Preachers often talk about “Jesus in disguise” as a figure of speech, because he identifies with people in desperate situations: poverty, sickness, prison, and so on. But in John 7, he’s actually in disguise. His brothers tell him to go back to Jerusalem for the Tent Festival and do some magic tricks to boost his
Klout score reputation, “…for no one who wants to be widely known acts in secret. If you do these things, show yourself to the world.” Because it’s one thing to feed 5000 people in rural Galilee, but it’s quite another to do miracles in Jerusalem itself.
Of course, Jesus had already done a miracle: healing on the sabbath, back in chapter 5. This brought him exactly the wrong kind of attention.
So in chapter 7, he tells his brothers, “No, you go on. I’ll stay here.” After they’ve gone, he puts on a fake mustache and glasses, and goes to Jerusalem in disguise. While he’s mingling among the crowds, he overhears people talking.
“So, do you think this Jesus character will turn up for the festival?”
“I sure hope so. He’s a good guy and I’d love to meet him.”
“Are you kidding? He’s a charlatan.”
Jesus sidles up to the conversation and listens in. Maybe that’s why he decides half way through the festival to put the disguise away and start preaching. When he does so, the religious leaders start murmuring.
“Wow, he preaches pretty good for someone without a degree.”
“I got my degree from God. So why are you trying to kill me?” he asks.
“Are you nuts? Who is trying to kill you?” they reply.
“I heal one guy on the sabbath and you all get your underwear in a twist,” he says. “Why can’t you understand that I’m doing exactly what God wants?”
Then the bystanders start whispering to each other
“Did you hear? The priests want to kill this guy.”
“Then why are they standing around talking with him? Do they think he’s the messiah?”

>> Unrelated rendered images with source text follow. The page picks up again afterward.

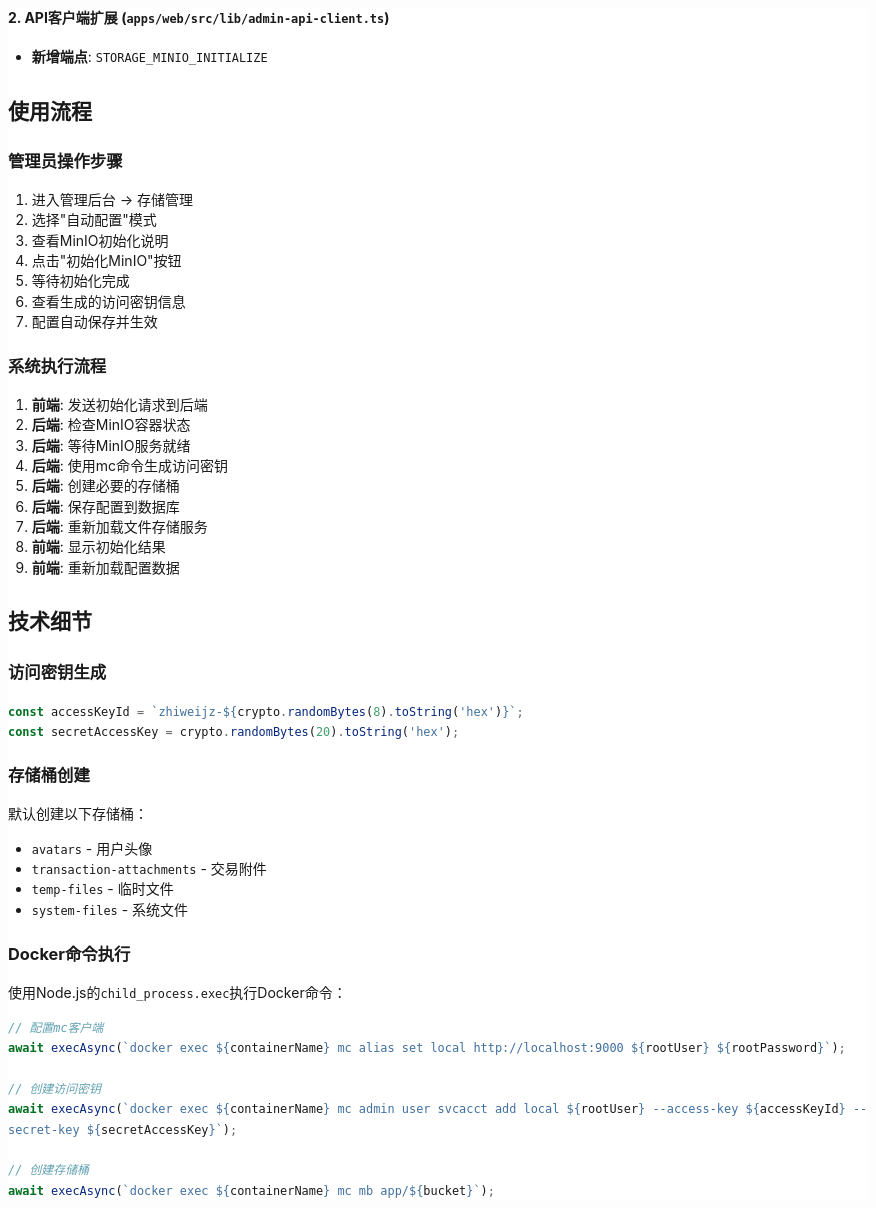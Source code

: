#### 2. API客户端扩展 (`apps/web/src/lib/admin-api-client.ts`)

- **新增端点**: `STORAGE_MINIO_INITIALIZE`

## 使用流程

### 管理员操作步骤

1. 进入管理后台 → 存储管理
2. 选择"自动配置"模式
3. 查看MinIO初始化说明
4. 点击"初始化MinIO"按钮
5. 等待初始化完成
6. 查看生成的访问密钥信息
7. 配置自动保存并生效

### 系统执行流程

1. **前端**: 发送初始化请求到后端
2. **后端**: 检查MinIO容器状态
3. **后端**: 等待MinIO服务就绪
4. **后端**: 使用mc命令生成访问密钥
5. **后端**: 创建必要的存储桶
6. **后端**: 保存配置到数据库
7. **后端**: 重新加载文件存储服务
8. **前端**: 显示初始化结果
9. **前端**: 重新加载配置数据

## 技术细节

### 访问密钥生成

```typescript
const accessKeyId = `zhiweijz-${crypto.randomBytes(8).toString('hex')}`;
const secretAccessKey = crypto.randomBytes(20).toString('hex');
```

### 存储桶创建

默认创建以下存储桶：
- `avatars` - 用户头像
- `transaction-attachments` - 交易附件
- `temp-files` - 临时文件
- `system-files` - 系统文件

### Docker命令执行

使用Node.js的`child_process.exec`执行Docker命令：

```typescript
// 配置mc客户端
await execAsync(`docker exec ${containerName} mc alias set local http://localhost:9000 ${rootUser} ${rootPassword}`);

// 创建访问密钥
await execAsync(`docker exec ${containerName} mc admin user svcacct add local ${rootUser} --access-key ${accessKeyId} --secret-key ${secretAccessKey}`);

// 创建存储桶
await execAsync(`docker exec ${containerName} mc mb app/${bucket}`);
```
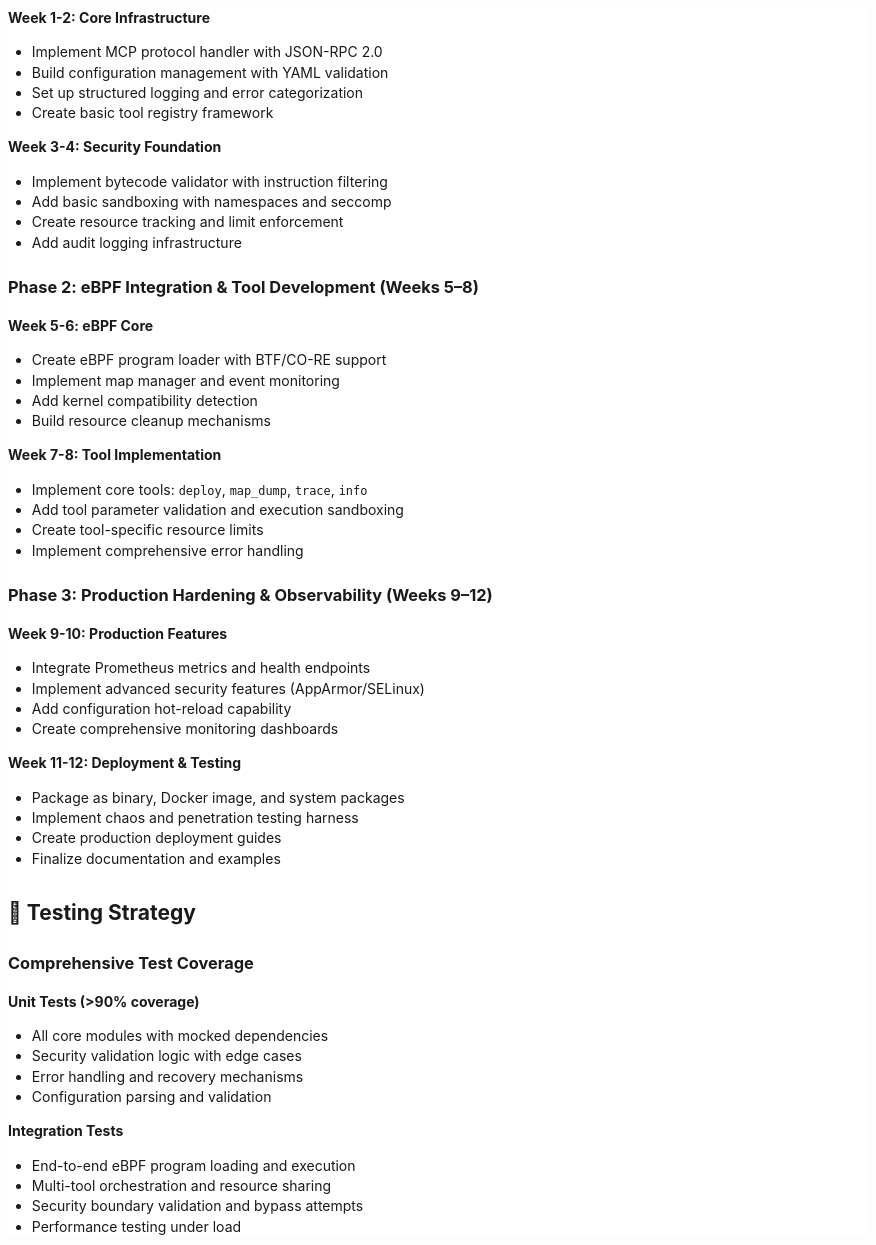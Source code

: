 **Week 1-2: Core Infrastructure**
* Implement MCP protocol handler with JSON-RPC 2.0
* Build configuration management with YAML validation
* Set up structured logging and error categorization
* Create basic tool registry framework

**Week 3-4: Security Foundation**
* Implement bytecode validator with instruction filtering
* Add basic sandboxing with namespaces and seccomp
* Create resource tracking and limit enforcement
* Add audit logging infrastructure

### Phase 2: eBPF Integration & Tool Development (Weeks 5–8)

**Week 5-6: eBPF Core**
* Create eBPF program loader with BTF/CO-RE support
* Implement map manager and event monitoring
* Add kernel compatibility detection
* Build resource cleanup mechanisms

**Week 7-8: Tool Implementation**
* Implement core tools: `deploy`, `map_dump`, `trace`, `info`
* Add tool parameter validation and execution sandboxing
* Create tool-specific resource limits
* Implement comprehensive error handling

### Phase 3: Production Hardening & Observability (Weeks 9–12)

**Week 9-10: Production Features**
* Integrate Prometheus metrics and health endpoints
* Implement advanced security features (AppArmor/SELinux)
* Add configuration hot-reload capability
* Create comprehensive monitoring dashboards

**Week 11-12: Deployment & Testing**
* Package as binary, Docker image, and system packages
* Implement chaos and penetration testing harness
* Create production deployment guides
* Finalize documentation and examples

## 🧪 Testing Strategy

### Comprehensive Test Coverage

**Unit Tests (>90% coverage)**
* All core modules with mocked dependencies
* Security validation logic with edge cases
* Error handling and recovery mechanisms
* Configuration parsing and validation

**Integration Tests**
* End-to-end eBPF program loading and execution
* Multi-tool orchestration and resource sharing
* Security boundary validation and bypass attempts
* Performance testing under load
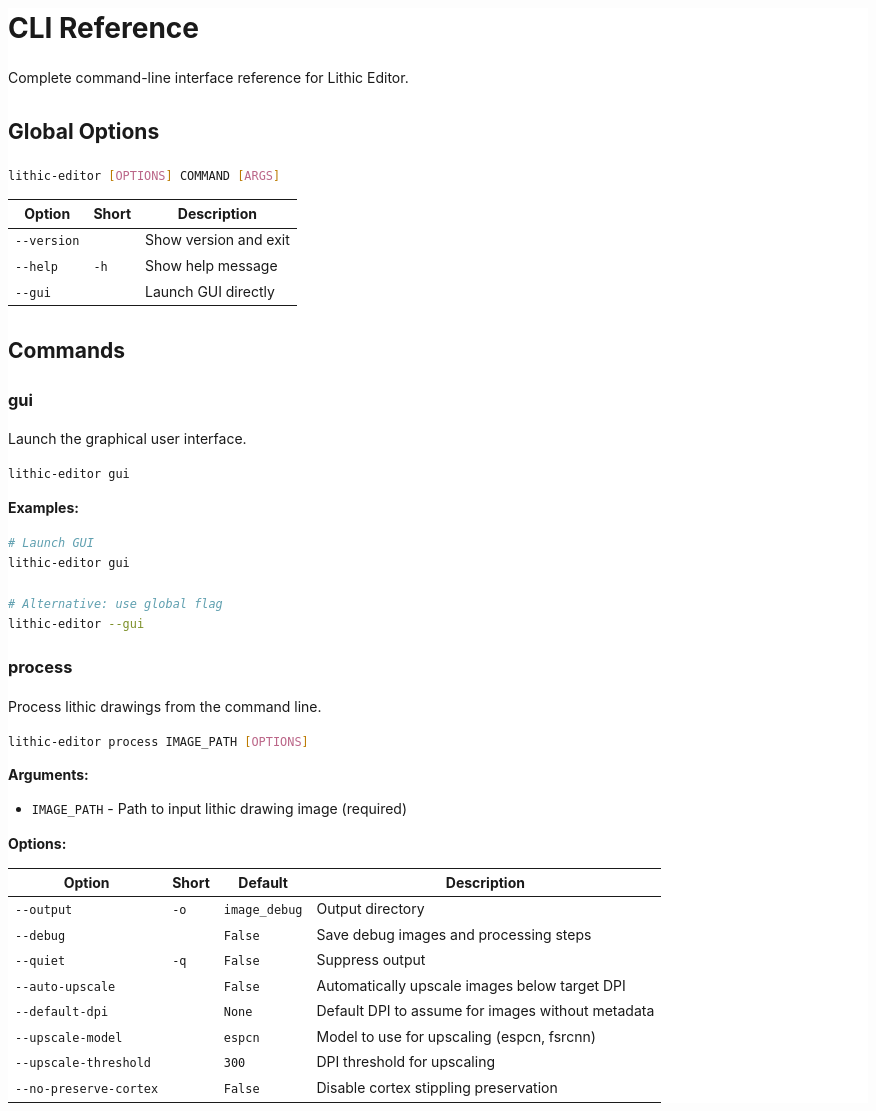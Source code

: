 # CLI Reference

Complete command-line interface reference for Lithic Editor.

## Global Options

```bash
lithic-editor [OPTIONS] COMMAND [ARGS]
```

| Option | Short | Description |
|--------|-------|-------------|
| `--version` | | Show version and exit |
| `--help` | `-h` | Show help message |
| `--gui` | | Launch GUI directly |

## Commands

### gui

Launch the graphical user interface.

```bash
lithic-editor gui
```

**Examples:**
```bash
# Launch GUI
lithic-editor gui

# Alternative: use global flag
lithic-editor --gui
```

### process

Process lithic drawings from the command line.

```bash
lithic-editor process IMAGE_PATH [OPTIONS]
```

**Arguments:**
- `IMAGE_PATH` - Path to input lithic drawing image (required)

**Options:**

| Option | Short | Default | Description |
|--------|-------|---------|-------------|
| `--output` | `-o` | `image_debug` | Output directory |
| `--debug` | | `False` | Save debug images and processing steps |
| `--quiet` | `-q` | `False` | Suppress output |
| `--auto-upscale` | | `False` | Automatically upscale images below target DPI |
| `--default-dpi` | | `None` | Default DPI to assume for images without metadata |
| `--upscale-model` | | `espcn` | Model to use for upscaling (espcn, fsrcnn) |
| `--upscale-threshold` | | `300` | DPI threshold for upscaling |
| `--no-preserve-cortex` | | `False` | Disable cortex stippling preservation |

“Can’t be. He’s just some guy from Capernaum. I think he was born in Nazareth.”
I’ve been trying to read through John with new eyes the last few weeks. John supposedly has a very high view of Jesus, a lofty Christology that emphasizes Jesus as the eternal Word of God. While I believe that’s true, I find it interesting that Jesus often seems like he’s doing all of this without much of a plan. In spite of the fact that he keeps saying “my hour has not yet come,” it feels like he’s improvising. His humanity shows up in unexpected places: his fear that his friends will leave him; his abortive attempt to secretly infiltrate the festival. Over the next few chapters, he plays cat-and-mouse with the Temple authorities. In many ways, he seems to be reacting more than acting. In spite of his lofty rhetoric, I can hear Jesus’ frustration and anxiety coming out in unexpected places. I’ve been taught a scholarly skepticism about how the gospel writers present Jesus’ teaching, but John does not paint a picture of a Jesus who is in control of things, who has divine foreknowledge of every event and placidly fulfills his destiny. There’s some of that, sure, but there’s also a lot of what I feel on a day-to-day basis while I’m planting a church: “Okay, I know what my mission and message is, but what the heck am I doing in this situation? God, do you have my back?” I think it’s a good example of how, even with a clear sense of mission, ministry is hard.
John used to be my least favorite gospel, because the dialogue seemed so stilted, warped by John’s high Christology. The more I read through this time, the more I’m having to reevaluate my perspective.